--- DATA RECORDS ---
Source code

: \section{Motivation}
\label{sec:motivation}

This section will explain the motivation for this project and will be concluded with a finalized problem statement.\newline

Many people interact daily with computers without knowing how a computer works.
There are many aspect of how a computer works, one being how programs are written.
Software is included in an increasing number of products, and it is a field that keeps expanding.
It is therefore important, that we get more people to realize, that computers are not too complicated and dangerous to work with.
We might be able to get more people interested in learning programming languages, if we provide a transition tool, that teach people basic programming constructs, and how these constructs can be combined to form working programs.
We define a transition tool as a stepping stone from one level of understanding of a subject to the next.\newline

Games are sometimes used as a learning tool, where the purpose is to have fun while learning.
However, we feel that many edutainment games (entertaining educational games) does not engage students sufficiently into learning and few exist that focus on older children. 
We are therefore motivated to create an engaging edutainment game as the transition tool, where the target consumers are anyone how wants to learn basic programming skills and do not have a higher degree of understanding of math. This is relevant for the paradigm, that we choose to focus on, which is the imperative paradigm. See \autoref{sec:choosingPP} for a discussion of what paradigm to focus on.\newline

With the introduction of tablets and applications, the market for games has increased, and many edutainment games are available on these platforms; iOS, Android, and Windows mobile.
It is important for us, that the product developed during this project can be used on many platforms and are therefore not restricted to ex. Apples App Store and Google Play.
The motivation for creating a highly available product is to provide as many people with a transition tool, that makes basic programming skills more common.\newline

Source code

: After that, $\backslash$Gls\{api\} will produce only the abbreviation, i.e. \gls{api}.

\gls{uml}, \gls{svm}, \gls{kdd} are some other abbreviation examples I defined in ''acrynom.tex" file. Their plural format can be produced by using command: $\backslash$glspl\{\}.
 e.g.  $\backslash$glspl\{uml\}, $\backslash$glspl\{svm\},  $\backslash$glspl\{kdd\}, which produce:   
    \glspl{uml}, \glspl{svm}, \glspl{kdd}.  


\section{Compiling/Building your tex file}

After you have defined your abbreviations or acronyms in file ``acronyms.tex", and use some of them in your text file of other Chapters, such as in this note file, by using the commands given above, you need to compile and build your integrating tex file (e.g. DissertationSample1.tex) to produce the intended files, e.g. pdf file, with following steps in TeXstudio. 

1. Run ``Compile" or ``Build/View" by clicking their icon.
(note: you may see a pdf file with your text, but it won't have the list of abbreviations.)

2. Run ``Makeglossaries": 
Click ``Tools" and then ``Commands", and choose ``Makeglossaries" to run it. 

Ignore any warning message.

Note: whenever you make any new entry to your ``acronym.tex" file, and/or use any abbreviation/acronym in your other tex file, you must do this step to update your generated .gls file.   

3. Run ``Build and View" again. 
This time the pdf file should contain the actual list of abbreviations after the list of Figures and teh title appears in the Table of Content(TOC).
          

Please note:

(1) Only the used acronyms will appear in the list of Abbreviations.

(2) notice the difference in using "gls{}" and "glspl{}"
---
- **WORK ITEM**
Without omitting anything, output the entries exactly.

- **RESPONSE AREA**
Source code

: \section{Motivation}
\label{sec:motivation}

This section will explain the motivation for this project and will be concluded with a finalized problem statement.\newline

Many people interact daily with computers without knowing how a computer works.
There are many aspect of how a computer works, one being how programs are written.
Software is included in an increasing number of products, and it is a field that keeps expanding.
It is therefore important, that we get more people to realize, that computers are not too complicated and dangerous to work with.
We might be able to get more people interested in learning programming languages, if we provide a transition tool, that teach people basic programming constructs, and how these constructs can be combined to form working programs.
We define a transition tool as a stepping stone from one level of understanding of a subject to the next.\newline

Games are sometimes used as a learning tool, where the purpose is to have fun while learning.
However, we feel that many edutainment games (entertaining educational games) does not engage students sufficiently into learning and few exist that focus on older children. 
We are therefore motivated to create an engaging edutainment game as the transition tool, where the target consumers are anyone how wants to learn basic programming skills and do not have a higher degree of understanding of math. This is relevant for the paradigm, that we choose to focus on, which is the imperative paradigm. See \autoref{sec:choosingPP} for a discussion of what paradigm to focus on.\newline

With the introduction of tablets and applications, the market for games has increased, and many edutainment games are available on these platforms; iOS, Android, and Windows mobile.
It is important for us, that the product developed during this project can be used on many platforms and are therefore not restricted to ex. Apples App Store and Google Play.
The motivation for creating a highly available product is to provide as many people with a transition tool, that makes basic programming skills more common.\newline

Source code

: After that, $\backslash$Gls\{api\} will produce only the abbreviation, i.e. \gls{api}.

\gls{uml}, \gls{svm}, \gls{kdd} are some other abbreviation examples I defined in ''acrynom.tex" file. Their plural format can be produced by using command: $\backslash$glspl\{\}.
 e.g.  $\backslash$glspl\{uml\}, $\backslash$glspl\{svm\},  $\backslash$glspl\{kdd\}, which produce:   
    \glspl{uml}, \glspl{svm}, \glspl{kdd}.  


\section{Compiling/Building your tex file}

After you have defined your abbreviations or acronyms in file ``acronyms.tex", and use some of them in your text file of other Chapters, such as in this note file, by using the commands given above, you need to compile and build your integrating tex file (e.g. DissertationSample1.tex) to produce the intended files, e.g. pdf file, with following steps in TeXstudio. 

1. Run ``Compile" or ``Build/View" by clicking their icon.
(note: you may see a pdf file with your text, but it won't have the list of abbreviations.)

2. Run ``Makeglossaries": 
Click ``Tools" and then ``Commands", and choose ``Makeglossaries" to run it. 

Ignore any warning message.

Note: whenever you make any new entry to your ``acronym.tex" file, and/or use any abbreviation/acronym in your other tex file, you must do this step to update your generated .gls file.   

3. Run ``Build and View" again. 
This time the pdf file should contain the actual list of abbreviations after the list of Figures and teh title appears in the Table of Content(TOC).
          

Please note:

(1) Only the used acronyms will appear in the list of Abbreviations.

(2) notice the difference in using "gls{}" and "glspl{}"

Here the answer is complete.